A eso se ha sumado la conducción de política económica inadecuada siguiendo visiones que no han respondido al contexto. A inicios de siglo una política fiscal contractiva sin protección social y en la segunda la acumulación de desequilibrios macroeconómicos. En la tercera un ajuste fiscal inoportuno; y hoy un esfuerzo débil para la recuperación de ingresos, aún por debajo de 2019.
En todos estos casos la limitación en la conducción económica ha sido seguir paradigmas, independientemente de la ideología, ajenos el contexto ya sea en lo estructural o coyuntural, lo que ha empeorado la situación.

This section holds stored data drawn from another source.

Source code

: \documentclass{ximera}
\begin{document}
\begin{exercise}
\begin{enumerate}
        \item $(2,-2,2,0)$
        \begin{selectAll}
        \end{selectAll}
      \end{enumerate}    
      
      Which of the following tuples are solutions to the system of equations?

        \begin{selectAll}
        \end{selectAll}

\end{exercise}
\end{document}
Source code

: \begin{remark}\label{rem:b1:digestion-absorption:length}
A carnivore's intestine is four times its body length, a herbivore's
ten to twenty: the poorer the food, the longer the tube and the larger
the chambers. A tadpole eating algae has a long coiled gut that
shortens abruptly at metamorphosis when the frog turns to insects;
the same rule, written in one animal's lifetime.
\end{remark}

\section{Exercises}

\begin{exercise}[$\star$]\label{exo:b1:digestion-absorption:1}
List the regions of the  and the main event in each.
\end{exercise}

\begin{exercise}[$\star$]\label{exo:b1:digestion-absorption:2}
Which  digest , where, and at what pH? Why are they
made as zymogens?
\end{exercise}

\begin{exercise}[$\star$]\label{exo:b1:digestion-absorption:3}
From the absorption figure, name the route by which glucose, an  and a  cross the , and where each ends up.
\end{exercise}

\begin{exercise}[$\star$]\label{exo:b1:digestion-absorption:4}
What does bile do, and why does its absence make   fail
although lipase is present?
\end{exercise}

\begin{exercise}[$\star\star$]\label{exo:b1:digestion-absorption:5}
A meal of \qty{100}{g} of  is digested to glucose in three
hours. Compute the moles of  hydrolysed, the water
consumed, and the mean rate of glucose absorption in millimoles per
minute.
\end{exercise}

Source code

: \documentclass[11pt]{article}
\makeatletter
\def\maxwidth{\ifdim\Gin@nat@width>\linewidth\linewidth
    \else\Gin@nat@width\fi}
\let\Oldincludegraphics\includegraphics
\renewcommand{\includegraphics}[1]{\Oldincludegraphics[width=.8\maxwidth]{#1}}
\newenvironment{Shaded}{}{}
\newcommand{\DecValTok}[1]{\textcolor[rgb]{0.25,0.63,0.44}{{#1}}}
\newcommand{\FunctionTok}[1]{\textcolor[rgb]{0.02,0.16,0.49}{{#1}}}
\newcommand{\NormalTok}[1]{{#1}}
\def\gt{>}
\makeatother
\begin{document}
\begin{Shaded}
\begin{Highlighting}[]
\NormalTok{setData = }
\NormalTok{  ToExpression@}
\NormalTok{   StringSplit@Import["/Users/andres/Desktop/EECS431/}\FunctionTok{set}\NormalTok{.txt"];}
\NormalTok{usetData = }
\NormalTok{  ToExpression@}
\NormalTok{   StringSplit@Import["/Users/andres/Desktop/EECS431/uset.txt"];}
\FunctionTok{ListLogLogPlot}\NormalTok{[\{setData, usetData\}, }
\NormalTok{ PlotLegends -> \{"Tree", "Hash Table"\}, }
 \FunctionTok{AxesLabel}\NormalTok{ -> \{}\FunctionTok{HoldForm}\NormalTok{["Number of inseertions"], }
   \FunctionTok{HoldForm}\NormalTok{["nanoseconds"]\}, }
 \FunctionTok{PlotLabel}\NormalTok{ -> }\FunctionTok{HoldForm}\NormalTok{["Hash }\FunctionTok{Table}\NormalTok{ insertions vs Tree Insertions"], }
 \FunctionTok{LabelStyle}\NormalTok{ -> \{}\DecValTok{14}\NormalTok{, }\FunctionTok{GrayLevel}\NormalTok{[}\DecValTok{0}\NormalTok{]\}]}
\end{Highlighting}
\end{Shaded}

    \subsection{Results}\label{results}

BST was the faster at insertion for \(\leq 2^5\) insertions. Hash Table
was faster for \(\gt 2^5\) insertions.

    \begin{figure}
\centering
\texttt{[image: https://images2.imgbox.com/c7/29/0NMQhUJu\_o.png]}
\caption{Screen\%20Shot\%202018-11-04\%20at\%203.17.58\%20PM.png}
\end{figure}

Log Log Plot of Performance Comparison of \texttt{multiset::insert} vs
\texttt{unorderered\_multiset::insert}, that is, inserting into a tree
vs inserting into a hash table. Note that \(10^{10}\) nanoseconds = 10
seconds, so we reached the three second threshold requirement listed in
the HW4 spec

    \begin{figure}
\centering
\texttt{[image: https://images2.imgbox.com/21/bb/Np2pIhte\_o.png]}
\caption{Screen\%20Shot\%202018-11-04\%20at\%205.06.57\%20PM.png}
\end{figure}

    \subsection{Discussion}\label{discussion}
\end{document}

También ha sido crucial el carácter de los gobernantes y líderes, independientemente del periodo y persona que se considere. Tozudez, incapacidad de escuchar y entender opiniones distintas, falta de capacidades de negociación, soberbia e incapacidad de comprender que su elección (o posición) le exige pensar en el bien común.
A veces pensamos que los problemas del país son solo de nuestra época. Pero eso no es así, permítame compartir esta traducción libre:
“El verdadero secreto de la pobreza en Bolivia descansa en el espíritu revolucionario de su gente, lo que parece ser causado … por un amor al cambio y excitación combinado con el factor de que todo el mundo quiere un puesto en el Gobierno, y por consiguiente todos los que están fuera del poder son enemigos acérrimos del gobierno existente”.
El texto continúa: “El remedio para esto, ciertamente el antídoto para la rebelión tiene que ser encontrado … en mayores y rápidas vías de comunicación que también podrían generar trabajo para varias personas quienes están dispuestas a aceptar cualquier oportunidad de mejorarse a sí mismos por medio de la revolución”.
Corresponde a la descripción de Bolivia del geógrafo inglés G. Chaworth Musters en 1873, que finaliza señalando que “si fallan estas medidas de remedio, parece muy probable de que tarde o temprano la república se desintegrará, y sus territorios serán parcelados entre los Estados vecinos”.
Luego de eso perdimos el Pacífico, el Acre y el Chaco. Y si bien seguimos siendo un Estado, lo somos a pesar de nosotros.
Dados estos antecedentes no soy optimista respecto a nuestro futuro. Y no soy el único, tal como lo muestra el número de connacionales que vive en el exterior.
Nos consumen los males de ignorancia, ideología o inercia que impiden un desarrollo pleno. Pese a que nuestros planes desde hace un siglo mencionan desarrollo, inclusión o libertad, son los bienes escasos en nuestra tierra.
Es nuestra no-Bolivia a la que nos encaminamos hacia el 2025.